Posted on September 30th, 2007 at 9:00 am by Soccerdad.

Filed under: Israel

h / t Elder of Ziyon

Lally Weymouth of the Washington Post - daughter of the late Katherine Graham - interviewed Mahmoud Abbas for the paper. The interview is here.

Elder of Ziyon is certainly correct that there’s nothing “moderate” in the positions he espouses.

A comment at the site cites IMRA catching Abbas in a lie. (Or if you prefer to be polite an embellishment.) Abbas boasted that his security forces had captured two rockets aimed at Israel. IMRA thought cited an e-mail from Khaled abu Toameh that those weren’t rockets but empty pipes.

So far the only other commenter on the article is Yaacov Lozowick who observes

So according to the Palestinian president, the 2nd Intifada was launched in response to an unprecedented offer by Israel’s prime minister. It would have been legitimate to continue negotiating so as to achieve more - but that was not what happened.

Reading the interview it is impossible to get the feeling that Abbas is capable of much independent thought. He comes across as spoiled. (The world must support our demands, Israel must agree to our terms, Hamas must make nice to us.) He also is living in unreality. These Q & A’s are precious:

Are there any concessions that you’re willing to make in order to reach a deal with the Israelis? Are there any concessions you demand?We will be flexible, but before 1947, we had 95 percent of Palestine. In 1937, the partition plan gave the Israelis only part of Palestine. And they were very happy at that time. [David] Ben-Gurion was very happy with it. It didn’t work. After that [came] the 1947 partition plan — we rejected this, so we lost.

You should have taken it?

Yes, at that time, of course. But it gave us 46 percent of Palestine. . . . Now, we accept [the pre-'67 borders].

So in other words, it is a concession that the PA is willing to forgo the 1947 partition plan. That ship sailed 60 years ago. There’s no sense of shame, that since the Arab world rejected compromise 60 years they missed their chance.

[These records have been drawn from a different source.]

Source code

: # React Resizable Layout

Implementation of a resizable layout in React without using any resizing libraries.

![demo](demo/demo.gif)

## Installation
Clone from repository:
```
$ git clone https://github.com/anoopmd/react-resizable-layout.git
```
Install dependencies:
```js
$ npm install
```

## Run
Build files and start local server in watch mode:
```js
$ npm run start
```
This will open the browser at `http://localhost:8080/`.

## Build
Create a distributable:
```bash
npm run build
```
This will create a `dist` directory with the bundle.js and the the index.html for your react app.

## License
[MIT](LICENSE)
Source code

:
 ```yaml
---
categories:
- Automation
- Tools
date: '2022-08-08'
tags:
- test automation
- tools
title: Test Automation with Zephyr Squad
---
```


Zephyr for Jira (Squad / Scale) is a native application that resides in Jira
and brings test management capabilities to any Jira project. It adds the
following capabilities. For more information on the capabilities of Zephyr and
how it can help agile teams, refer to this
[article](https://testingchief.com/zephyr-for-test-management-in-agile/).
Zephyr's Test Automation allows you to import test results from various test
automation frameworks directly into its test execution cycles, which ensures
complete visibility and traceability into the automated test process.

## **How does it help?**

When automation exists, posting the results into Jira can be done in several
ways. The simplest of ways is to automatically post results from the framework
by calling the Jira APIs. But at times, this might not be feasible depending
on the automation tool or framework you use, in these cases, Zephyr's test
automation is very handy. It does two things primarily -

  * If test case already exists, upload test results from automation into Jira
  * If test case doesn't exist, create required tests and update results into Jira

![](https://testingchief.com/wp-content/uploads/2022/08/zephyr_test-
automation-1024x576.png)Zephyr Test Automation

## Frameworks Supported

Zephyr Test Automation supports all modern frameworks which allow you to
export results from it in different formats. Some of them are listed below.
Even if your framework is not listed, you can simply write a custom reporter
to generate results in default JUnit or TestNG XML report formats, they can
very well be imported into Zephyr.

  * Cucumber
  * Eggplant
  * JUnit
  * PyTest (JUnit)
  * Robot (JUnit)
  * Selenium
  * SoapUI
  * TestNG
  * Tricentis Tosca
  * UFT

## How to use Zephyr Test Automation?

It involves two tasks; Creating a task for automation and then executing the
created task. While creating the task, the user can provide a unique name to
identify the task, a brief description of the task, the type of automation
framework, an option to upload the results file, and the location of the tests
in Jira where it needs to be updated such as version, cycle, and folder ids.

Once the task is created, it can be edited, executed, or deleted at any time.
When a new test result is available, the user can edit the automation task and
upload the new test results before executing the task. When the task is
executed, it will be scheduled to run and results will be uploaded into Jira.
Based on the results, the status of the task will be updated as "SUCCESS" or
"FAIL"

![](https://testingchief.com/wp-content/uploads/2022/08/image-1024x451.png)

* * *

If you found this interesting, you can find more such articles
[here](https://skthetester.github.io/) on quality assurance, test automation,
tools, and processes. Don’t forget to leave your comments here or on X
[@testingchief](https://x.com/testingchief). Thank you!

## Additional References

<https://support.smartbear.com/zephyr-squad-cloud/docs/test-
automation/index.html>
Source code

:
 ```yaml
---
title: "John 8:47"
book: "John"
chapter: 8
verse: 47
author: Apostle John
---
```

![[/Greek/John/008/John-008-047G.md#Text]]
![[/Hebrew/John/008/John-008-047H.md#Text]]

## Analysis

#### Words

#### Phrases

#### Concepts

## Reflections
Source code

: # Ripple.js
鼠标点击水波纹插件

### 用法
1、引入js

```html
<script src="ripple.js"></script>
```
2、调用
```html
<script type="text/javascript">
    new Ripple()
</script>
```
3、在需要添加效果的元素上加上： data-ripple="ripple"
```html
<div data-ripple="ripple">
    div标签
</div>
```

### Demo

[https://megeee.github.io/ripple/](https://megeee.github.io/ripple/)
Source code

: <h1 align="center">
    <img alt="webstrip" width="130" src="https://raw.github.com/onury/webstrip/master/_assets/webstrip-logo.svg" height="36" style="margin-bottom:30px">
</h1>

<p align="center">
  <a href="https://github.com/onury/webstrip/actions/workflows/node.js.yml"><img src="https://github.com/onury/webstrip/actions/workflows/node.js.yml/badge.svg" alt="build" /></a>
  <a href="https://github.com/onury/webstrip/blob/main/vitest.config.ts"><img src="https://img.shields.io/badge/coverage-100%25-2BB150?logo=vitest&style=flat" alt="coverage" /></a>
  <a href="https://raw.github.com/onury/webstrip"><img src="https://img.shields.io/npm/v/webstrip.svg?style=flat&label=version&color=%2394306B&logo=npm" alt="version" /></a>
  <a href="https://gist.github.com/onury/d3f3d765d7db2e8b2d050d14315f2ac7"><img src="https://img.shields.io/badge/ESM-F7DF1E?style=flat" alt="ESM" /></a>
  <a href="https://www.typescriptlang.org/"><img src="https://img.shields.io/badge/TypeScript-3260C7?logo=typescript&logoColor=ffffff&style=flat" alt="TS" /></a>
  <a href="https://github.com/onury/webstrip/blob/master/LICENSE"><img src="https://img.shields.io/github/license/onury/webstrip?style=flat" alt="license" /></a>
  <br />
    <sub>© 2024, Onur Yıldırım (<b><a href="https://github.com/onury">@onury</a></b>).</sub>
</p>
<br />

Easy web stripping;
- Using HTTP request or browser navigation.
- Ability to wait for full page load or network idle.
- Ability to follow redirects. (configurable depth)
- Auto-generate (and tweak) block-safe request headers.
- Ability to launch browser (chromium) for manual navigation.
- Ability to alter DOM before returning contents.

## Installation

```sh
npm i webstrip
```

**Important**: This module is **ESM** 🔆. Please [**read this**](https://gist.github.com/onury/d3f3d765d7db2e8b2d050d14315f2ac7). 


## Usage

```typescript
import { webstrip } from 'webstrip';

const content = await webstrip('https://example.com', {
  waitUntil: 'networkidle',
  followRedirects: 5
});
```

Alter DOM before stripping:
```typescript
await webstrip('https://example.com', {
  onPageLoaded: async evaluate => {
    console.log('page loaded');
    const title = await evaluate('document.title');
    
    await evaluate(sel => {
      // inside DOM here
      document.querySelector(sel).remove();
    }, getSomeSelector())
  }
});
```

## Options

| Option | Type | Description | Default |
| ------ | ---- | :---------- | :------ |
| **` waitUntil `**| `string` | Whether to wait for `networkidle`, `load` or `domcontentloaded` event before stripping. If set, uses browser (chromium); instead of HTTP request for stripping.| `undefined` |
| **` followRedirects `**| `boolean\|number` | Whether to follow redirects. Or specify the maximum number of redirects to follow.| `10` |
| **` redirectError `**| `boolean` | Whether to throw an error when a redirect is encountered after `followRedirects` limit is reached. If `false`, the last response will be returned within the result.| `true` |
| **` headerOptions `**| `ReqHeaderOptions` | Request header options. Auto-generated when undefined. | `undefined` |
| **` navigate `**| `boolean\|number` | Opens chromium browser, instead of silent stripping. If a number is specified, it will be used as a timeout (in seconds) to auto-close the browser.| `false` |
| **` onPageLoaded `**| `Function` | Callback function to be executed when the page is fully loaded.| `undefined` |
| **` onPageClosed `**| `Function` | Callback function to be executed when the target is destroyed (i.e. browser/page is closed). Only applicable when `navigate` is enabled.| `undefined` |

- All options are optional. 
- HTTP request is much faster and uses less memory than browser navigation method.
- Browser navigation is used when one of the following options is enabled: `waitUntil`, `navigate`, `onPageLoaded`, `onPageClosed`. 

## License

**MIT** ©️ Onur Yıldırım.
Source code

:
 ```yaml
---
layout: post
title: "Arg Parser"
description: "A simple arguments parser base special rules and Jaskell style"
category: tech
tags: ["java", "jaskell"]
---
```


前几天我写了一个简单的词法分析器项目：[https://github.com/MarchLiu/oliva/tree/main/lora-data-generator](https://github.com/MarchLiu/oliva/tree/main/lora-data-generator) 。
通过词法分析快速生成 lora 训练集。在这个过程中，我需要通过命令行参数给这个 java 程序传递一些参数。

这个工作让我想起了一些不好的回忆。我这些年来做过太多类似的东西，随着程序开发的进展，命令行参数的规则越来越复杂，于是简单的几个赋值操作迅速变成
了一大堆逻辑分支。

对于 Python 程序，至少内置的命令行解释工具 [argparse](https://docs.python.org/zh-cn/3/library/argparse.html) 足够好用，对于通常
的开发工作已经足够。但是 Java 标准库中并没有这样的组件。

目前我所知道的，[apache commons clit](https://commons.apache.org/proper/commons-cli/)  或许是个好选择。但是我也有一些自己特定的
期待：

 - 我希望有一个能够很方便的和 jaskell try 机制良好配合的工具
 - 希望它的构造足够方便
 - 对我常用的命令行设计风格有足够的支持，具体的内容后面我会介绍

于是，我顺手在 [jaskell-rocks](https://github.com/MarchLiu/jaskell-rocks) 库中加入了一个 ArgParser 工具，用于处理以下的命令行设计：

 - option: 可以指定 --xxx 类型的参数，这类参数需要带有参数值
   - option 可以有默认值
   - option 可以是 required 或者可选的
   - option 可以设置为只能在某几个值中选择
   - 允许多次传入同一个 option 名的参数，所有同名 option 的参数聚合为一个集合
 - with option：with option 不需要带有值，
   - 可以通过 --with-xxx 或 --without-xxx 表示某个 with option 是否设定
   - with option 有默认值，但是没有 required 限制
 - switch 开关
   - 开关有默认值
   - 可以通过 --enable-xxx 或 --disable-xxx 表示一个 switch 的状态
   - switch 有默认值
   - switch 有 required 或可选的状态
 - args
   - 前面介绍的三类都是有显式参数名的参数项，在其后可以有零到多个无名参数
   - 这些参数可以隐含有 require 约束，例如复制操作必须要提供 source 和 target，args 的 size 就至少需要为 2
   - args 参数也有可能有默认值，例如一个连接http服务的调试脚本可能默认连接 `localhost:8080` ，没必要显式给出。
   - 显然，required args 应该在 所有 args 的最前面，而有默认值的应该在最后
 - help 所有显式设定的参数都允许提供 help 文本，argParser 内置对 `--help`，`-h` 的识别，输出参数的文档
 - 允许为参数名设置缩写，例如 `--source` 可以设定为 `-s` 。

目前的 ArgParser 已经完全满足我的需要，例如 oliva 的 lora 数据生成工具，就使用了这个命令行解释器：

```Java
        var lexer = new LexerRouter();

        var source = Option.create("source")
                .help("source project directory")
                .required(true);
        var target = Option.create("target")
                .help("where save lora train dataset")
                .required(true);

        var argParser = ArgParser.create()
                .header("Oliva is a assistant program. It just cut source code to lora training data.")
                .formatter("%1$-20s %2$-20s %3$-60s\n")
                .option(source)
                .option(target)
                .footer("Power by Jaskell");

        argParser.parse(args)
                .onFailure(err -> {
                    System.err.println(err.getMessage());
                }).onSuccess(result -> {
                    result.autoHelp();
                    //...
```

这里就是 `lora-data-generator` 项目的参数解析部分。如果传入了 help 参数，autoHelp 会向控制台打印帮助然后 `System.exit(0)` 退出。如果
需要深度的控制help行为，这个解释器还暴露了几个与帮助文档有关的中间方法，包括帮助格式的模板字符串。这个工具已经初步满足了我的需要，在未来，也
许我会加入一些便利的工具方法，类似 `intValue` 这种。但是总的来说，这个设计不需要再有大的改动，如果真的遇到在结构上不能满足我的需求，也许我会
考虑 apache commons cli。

The other part of the problem is “we had 95 percent of Palestine.” Who is “we?” The areas now considered to be part of Palestine were sections of Jordan and Egypt at the time. Yes the untenable 1947 partition divided what was then Palestine into Jewish and Arab enclaves. But Gaza was part of Egypt and Judea and Samaria were parts of (Trans)Jordan - which itself was part of the British Mandate of Palestine. (And was Ben Gurion happy with the partition plan? Or was he willing to tolerate it in order to get a state?) “We” clearly does not refer to what Abbas (and the world) would now call “Palestinians.”

And then there is this:

The Israelis thought they were doing a good thing when they withdrew from Gaza [in July 2005], but now they have been forced to evacuate a town near Gaza [because it has been repeatedly shelled by rockets from Hamas].They did it unilaterally. They didn’t do it bilaterally with us. We asked them many times to make [the Gaza withdrawal] the result of an agreement between us. But [former Israeli prime minister Ariel] Sharon refused. He didn’t want to talk to us. . . .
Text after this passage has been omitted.